***** Data for this task *****

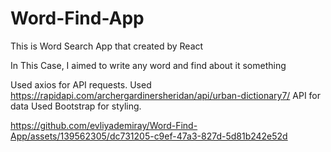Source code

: # Word-Find-App

This is Word Search App that created by React

In This Case, I aimed to write any word and find about it something

Used axios for API requests.
Used https://rapidapi.com/archergardinersheridan/api/urban-dictionary7/ API for data
Used Bootstrap for styling.


https://github.com/evliyademiray/Word-Find-App/assets/139562305/dc731205-c9ef-47a3-827d-5d81b242e52d


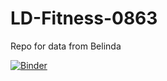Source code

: # LD-Fitness-0863
Repo for data from Belinda

[![Binder](https://mybinder.org/badge_logo.svg)](https://mybinder.org/v2/gh/dwelkie/LD-Fitness-0863/master)

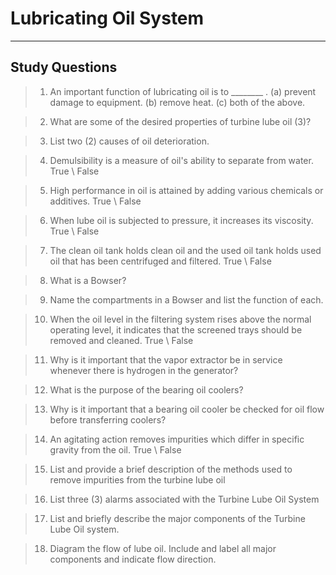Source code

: # Lubricating Oil System

---
## Study Questions

>1. An important function of lubricating oil is to ________ .
>(a) prevent damage to equipment.
>(b) remove heat.
>(c) both of the above.

>2. What are some of the desired properties of turbine lube oil (3)?

>3. List two (2) causes of oil deterioration.

>4. Demulsibility is a measure of oil's ability to separate from water. True \ False

>5. High performance in oil is attained by adding various chemicals or additives. True \ False

>6. When lube oil is subjected to pressure, it increases its viscosity. True \ False

>7. The clean oil tank holds clean oil and the used oil tank holds used oil that has been centrifuged and filtered. True \ False

>8. What is a Bowser?

>9. Name the compartments in a Bowser and list the function of each.

>10. When the oil level in the filtering system rises above the normal operating level, it indicates that the screened trays should be removed and cleaned. True \ False

>11. Why is it important that the vapor extractor be in service whenever there is hydrogen in the generator?

>12. What is the purpose of the bearing oil coolers?

>13. Why is it important that a bearing oil cooler be checked for oil flow before transferring coolers?

>14. An agitating action removes impurities which differ in specific gravity from the oil. True \ False

>15. List and provide a brief description of the methods used to remove impurities from the turbine lube oil

>16. List three (3) alarms associated with the Turbine Lube Oil System

>17. List and briefly describe the major components of the Turbine Lube Oil system.

>18. Diagram the flow of lube oil. Include and label all major components and indicate flow direction.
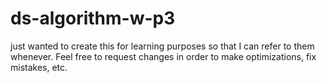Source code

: # ds-algorithm-w-p3
just wanted to create this for learning purposes so that I can refer to them whenever. Feel free to request changes in order to make optimizations, fix mistakes, etc. 
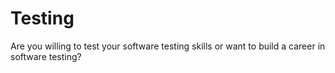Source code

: # Testing
Are you willing to test your software testing skills or want to build a career in software testing? 
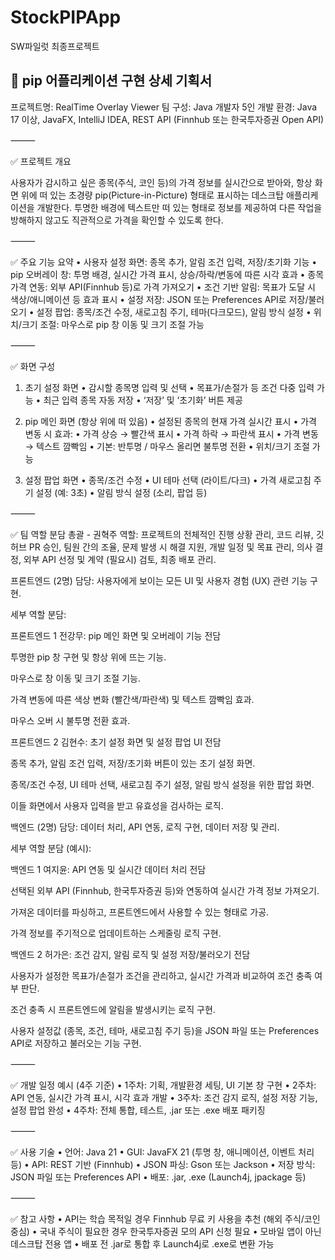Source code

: # StockPIPApp
SW파일럿 최종프로젝트

📱 pip 어플리케이션 구현 상세 기획서
----------------------------------
프로젝트명: RealTime Overlay Viewer
팀 구성: Java 개발자 5인
개발 환경: Java 17 이상, JavaFX, IntelliJ IDEA, REST API (Finnhub 또는 한국투자증권 Open API)

⸻

✅ 프로젝트 개요

사용자가 감시하고 싶은 종목(주식, 코인 등)의 가격 정보를 실시간으로 받아와, 항상 화면 위에 떠 있는 초경량 pip(Picture-in-Picture) 형태로 표시하는 데스크탑 애플리케이션을 개발한다.
투명한 배경에 텍스트만 떠 있는 형태로 정보를 제공하여 다른 작업을 방해하지 않고도 직관적으로 가격을 확인할 수 있도록 한다.

⸻

✅ 주요 기능 요약
•	사용자 설정 화면: 종목 추가, 알림 조건 입력, 저장/초기화 기능
•	pip 오버레이 창: 투명 배경, 실시간 가격 표시, 상승/하락/변동에 따른 시각 효과
•	종목 가격 연동: 외부 API(Finnhub 등)로 가격 가져오기
•	조건 기반 알림: 목표가 도달 시 색상/애니메이션 등 효과 표시
•	설정 저장: JSON 또는 Preferences API로 저장/불러오기
•	설정 팝업: 종목/조건 수정, 새로고침 주기, 테마(다크모드), 알림 방식 설정
•	위치/크기 조절: 마우스로 pip 창 이동 및 크기 조절 가능

⸻

✅ 화면 구성

1. 초기 설정 화면
   •	감시할 종목명 입력 및 선택
   •	목표가/손절가 등 조건 다중 입력 가능
   •	최근 입력 종목 자동 저장
   •	‘저장’ 및 ‘초기화’ 버튼 제공

2. pip 메인 화면 (항상 위에 떠 있음)
   •	설정된 종목의 현재 가격 실시간 표시
   •	가격 변동 시 효과:
   •	가격 상승 → 빨간색 표시
   •	가격 하락 → 파란색 표시
   •	가격 변동 → 텍스트 깜빡임
   •	기본: 반투명 / 마우스 올리면 불투명 전환
   •	위치/크기 조절 가능

3. 설정 팝업 화면
   •	종목/조건 수정
   •	UI 테마 선택 (라이트/다크)
   •	가격 새로고침 주기 설정 (예: 3초)
   •	알림 방식 설정 (소리, 팝업 등)

⸻

✅ 팀 역할 분담
총괄  - 권혁주
역할: 프로젝트의 전체적인 진행 상황 관리, 코드 리뷰, 깃허브 PR 승인, 팀원 간의 조율, 문제 발생 시 해결 지원, 개발 일정 및 목표 관리, 의사 결정, 외부 API 선정 및 계약 (필요시) 검토, 최종 배포 관리.

프론트엔드 (2명)
담당: 사용자에게 보이는 모든 UI 및 사용자 경험 (UX) 관련 기능 구현.

세부 역할 분담:

프론트엔드 1 전강무: pip 메인 화면 및 오버레이 기능 전담

투명한 pip 창 구현 및 항상 위에 뜨는 기능.

마우스로 창 이동 및 크기 조절 기능.

가격 변동에 따른 색상 변화 (빨간색/파란색) 및 텍스트 깜빡임 효과.

마우스 오버 시 불투명 전환 효과.

프론트엔드 2 김현수: 초기 설정 화면 및 설정 팝업 UI 전담

종목 추가, 알림 조건 입력, 저장/초기화 버튼이 있는 초기 설정 화면.

종목/조건 수정, UI 테마 선택, 새로고침 주기 설정, 알림 방식 설정을 위한 팝업 화면.

이들 화면에서 사용자 입력을 받고 유효성을 검사하는 로직.

백엔드 (2명)
담당: 데이터 처리, API 연동, 로직 구현, 데이터 저장 및 관리.

세부 역할 분담 (예시):

백엔드 1 여지윤: API 연동 및 실시간 데이터 처리 전담

선택된 외부 API (Finnhub, 한국투자증권 등)와 연동하여 실시간 가격 정보 가져오기.

가져온 데이터를 파싱하고, 프론트엔드에서 사용할 수 있는 형태로 가공.

가격 정보를 주기적으로 업데이트하는 스케줄링 로직 구현.

백엔드 2 허가은: 조건 감지, 알림 로직 및 설정 저장/불러오기 전담

사용자가 설정한 목표가/손절가 조건을 관리하고, 실시간 가격과 비교하여 조건 충족 여부 판단.

조건 충족 시 프론트엔드에 알림을 발생시키는 로직 구현.

사용자 설정값 (종목, 조건, 테마, 새로고침 주기 등)을 JSON 파일 또는 Preferences API로 저장하고 불러오는 기능 구현.



⸻

✅ 개발 일정 예시 (4주 기준)
•	1주차: 기획, 개발환경 세팅, UI 기본 창 구현
•	2주차: API 연동, 실시간 가격 표시, 시각 효과 개발
•	3주차: 조건 감지 로직, 설정 저장 기능, 설정 팝업 완성
•	4주차: 전체 통합, 테스트, .jar 또는 .exe 배포 패키징

⸻

✅ 사용 기술
•	언어: Java 21
•	GUI: JavaFX 21 (투명 창, 애니메이션, 이벤트 처리 등)
•	API: REST 기반 (Finnhub)
•	JSON 파싱: Gson 또는 Jackson
•	저장 방식: JSON 파일 또는 Preferences API
•	배포: .jar, .exe (Launch4j, jpackage 등)

⸻

✅ 참고 사항
•	API는 학습 목적일 경우 Finnhub 무료 키 사용을 추천 (해외 주식/코인 중심)
•	국내 주식이 필요한 경우 한국투자증권 모의 API 신청 필요
•	모바일 앱이 아닌 데스크탑 전용 앱
•	배포 전 .jar로 통합 후 Launch4j로 .exe로 변환 가능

*****

Exercise: If a line in the records contains the word "coolers", copy it out.

Solution to this exercise:
>12. What is the purpose of the bearing oil coolers?
>13. Why is it important that a bearing oil cooler be checked for oil flow before transferring coolers?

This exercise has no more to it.